Banyak yang tampak sukses di Instagram, tapi belum tentu punya simpanan darurat atau tabungan masa depan. Ada yang terlihat sering jalan-jalan, tapi masih bingung bayar cicilan bulanan. Bukan karena tidak mampu, tapi karena gaya hidup seringkali lebih diutamakan daripada fondasi keuangan yang stabil.
Padahal, hidup bukan hanya tentang today’s look, tapi juga tomorrow’s life. Di balik foto-foto estetik, adakah investasi konkret untuk masa depan, seperti rumah?
Realita Ekonomi Milenial
Milenial hari ini berada di usia yang disebut sebagai masa produktif, umumnya antara 25 hingga 40 tahun. Di usia ini, peluang untuk berkembang, menabung, bahkan memiliki aset seharusnya terbuka lebar. Tapi kenyataannya tidak selalu demikian.
Harga rumah—bahkan di pinggiran kota—naik jauh lebih cepat daripada kenaikan gaji. Misalnya, di tahun 2010 harga tanah di beberapa daerah penyangga Jakarta masih berkisar Rp300 ribu per meter persegi. Kini, di lokasi yang sama, bisa menyentuh Rp1 juta hingga Rp2 juta per meter. Sementara itu, kenaikan gaji rata-rata pekerja tidak pernah melampaui inflasi harga properti.

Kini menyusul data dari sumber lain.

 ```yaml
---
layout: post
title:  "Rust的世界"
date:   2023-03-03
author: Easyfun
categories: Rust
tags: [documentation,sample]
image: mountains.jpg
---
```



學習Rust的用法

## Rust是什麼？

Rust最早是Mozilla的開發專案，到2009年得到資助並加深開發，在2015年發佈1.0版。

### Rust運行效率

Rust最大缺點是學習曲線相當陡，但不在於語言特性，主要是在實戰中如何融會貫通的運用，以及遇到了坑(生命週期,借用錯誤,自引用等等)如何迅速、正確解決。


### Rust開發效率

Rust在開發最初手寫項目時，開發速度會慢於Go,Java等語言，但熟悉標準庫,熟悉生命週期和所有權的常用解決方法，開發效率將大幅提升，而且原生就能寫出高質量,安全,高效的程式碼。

Belum lagi tantangan konsumsi gaya hidup. Berdasarkan berbagai survei finansial, milenial dikenal sebagai generasi yang gemar membelanjakan uangnya untuk pengalaman—kuliner, traveling, gadget terbaru, hingga fashion musiman. Tidak salah, karena pengalaman juga berharga. Tapi saat pengeluaran konsumtif terus terjadi tanpa perencanaan finansial jangka panjang, mimpi seperti punya rumah pribadi bisa jadi makin menjauh.

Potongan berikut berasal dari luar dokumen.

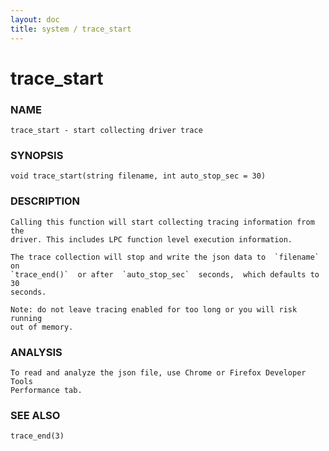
 ```yaml
---
layout: doc
title: system / trace_start
---
```

# trace_start

### NAME

    trace_start - start collecting driver trace

### SYNOPSIS

    void trace_start(string filename, int auto_stop_sec = 30)

### DESCRIPTION

    Calling this function will start collecting tracing information from the
    driver. This includes LPC function level execution information.

    The trace collection will stop and write the json data to  `filename` on
    `trace_end()`  or after  `auto_stop_sec`  seconds,  which defaults to 30 
    seconds.

    Note: do not leave tracing enabled for too long or you will risk running
    out of memory.

### ANALYSIS

    To read and analyze the json file, use Chrome or Firefox Developer Tools
    Performance tab.

### SEE ALSO

    trace_end(3)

Faktanya, banyak yang memilih cicilan kendaraan atau belanja daring berulang dibandingkan mempersiapkan uang muka rumah. Godaan "paylater" dan diskon kilat yang berseliweran di layar ponsel lebih menarik ketimbang menyisihkan dana untuk investasi masa depan.
Tak jarang, gaya hidup berlebihan yang dibungkus estetika digital menciptakan jebakan finansial yang tak kasatmata. Kita merasa baik-baik saja karena ikut tren, padahal pelan-pelan justru menjauh dari kestabilan finansial.